I was hired to help port the code from OS/2 1.2 to NT 4.0. The accounting firm had established a standard practice of never calling free() because “you might call free() on memory that was still being used”. This was a terribly bad idea at the best of times and on a 16 bit OS with memory being allocated in 64K chunks the problems were quite obvious to everyone who had any programming experience. The most amusing example of this was a function that allocated some memory and returned a pointer which was being called as if it returned a boolean, one function had a few dozen lines of code similar to if(allocate_some_memory()). I created a second function which called the first, free’d any memory which had been allocated and then returned a boolean.

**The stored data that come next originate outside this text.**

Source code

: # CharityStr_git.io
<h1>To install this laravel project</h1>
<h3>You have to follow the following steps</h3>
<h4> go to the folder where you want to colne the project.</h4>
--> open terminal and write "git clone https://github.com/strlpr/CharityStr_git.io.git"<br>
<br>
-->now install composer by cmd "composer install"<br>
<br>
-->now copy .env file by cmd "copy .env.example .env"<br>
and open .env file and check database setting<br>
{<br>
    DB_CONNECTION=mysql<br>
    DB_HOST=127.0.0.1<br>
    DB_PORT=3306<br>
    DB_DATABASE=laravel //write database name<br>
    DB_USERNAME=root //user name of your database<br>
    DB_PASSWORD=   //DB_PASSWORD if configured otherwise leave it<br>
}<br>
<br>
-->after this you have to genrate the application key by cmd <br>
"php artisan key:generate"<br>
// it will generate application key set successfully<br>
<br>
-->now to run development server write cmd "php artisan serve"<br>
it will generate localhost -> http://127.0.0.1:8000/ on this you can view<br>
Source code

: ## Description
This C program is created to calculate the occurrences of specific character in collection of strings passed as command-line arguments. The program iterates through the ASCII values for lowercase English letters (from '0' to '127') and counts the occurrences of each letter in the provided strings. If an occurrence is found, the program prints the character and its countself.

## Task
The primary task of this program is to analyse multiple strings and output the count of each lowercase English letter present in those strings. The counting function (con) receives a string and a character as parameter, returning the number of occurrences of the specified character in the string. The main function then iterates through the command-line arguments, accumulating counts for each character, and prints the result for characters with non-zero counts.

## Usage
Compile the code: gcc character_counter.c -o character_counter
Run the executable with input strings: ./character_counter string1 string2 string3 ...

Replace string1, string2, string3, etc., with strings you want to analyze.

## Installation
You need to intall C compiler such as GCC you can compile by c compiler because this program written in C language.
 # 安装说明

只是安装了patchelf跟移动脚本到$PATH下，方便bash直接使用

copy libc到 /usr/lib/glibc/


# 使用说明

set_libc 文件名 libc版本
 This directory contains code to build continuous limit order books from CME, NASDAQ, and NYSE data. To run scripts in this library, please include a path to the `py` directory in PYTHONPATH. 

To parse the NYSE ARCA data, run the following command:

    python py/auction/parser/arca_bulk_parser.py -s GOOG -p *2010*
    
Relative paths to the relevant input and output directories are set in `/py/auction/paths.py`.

Another serious problem with that project was the use of copy and paste coding. A section of code would perform a certain task and someone would need it elsewhere. Instead of making it a function and calling it from multiple places the code would be copied. Then one copy would be debugged or have new features added and the other copy wouldn’t. One classic example of this was a section of code that displayed an array of data points where each row would be in a colour that indicated it’s status. However setting a row to red would change the colour of all it’s columns, setting a row to blue would change all except the last, and changing it to green would change all but the second-last. The code in question had been copied and pasted to different sections with the colours hard-coded. Naturally I wrote a function to change the colour of a row and made it take the colour as a parameter, the program worked correctly and was smaller too. The next programmer who worked on that section of code would only need to make one change – instead of changing code in multiple places and maybe missing one.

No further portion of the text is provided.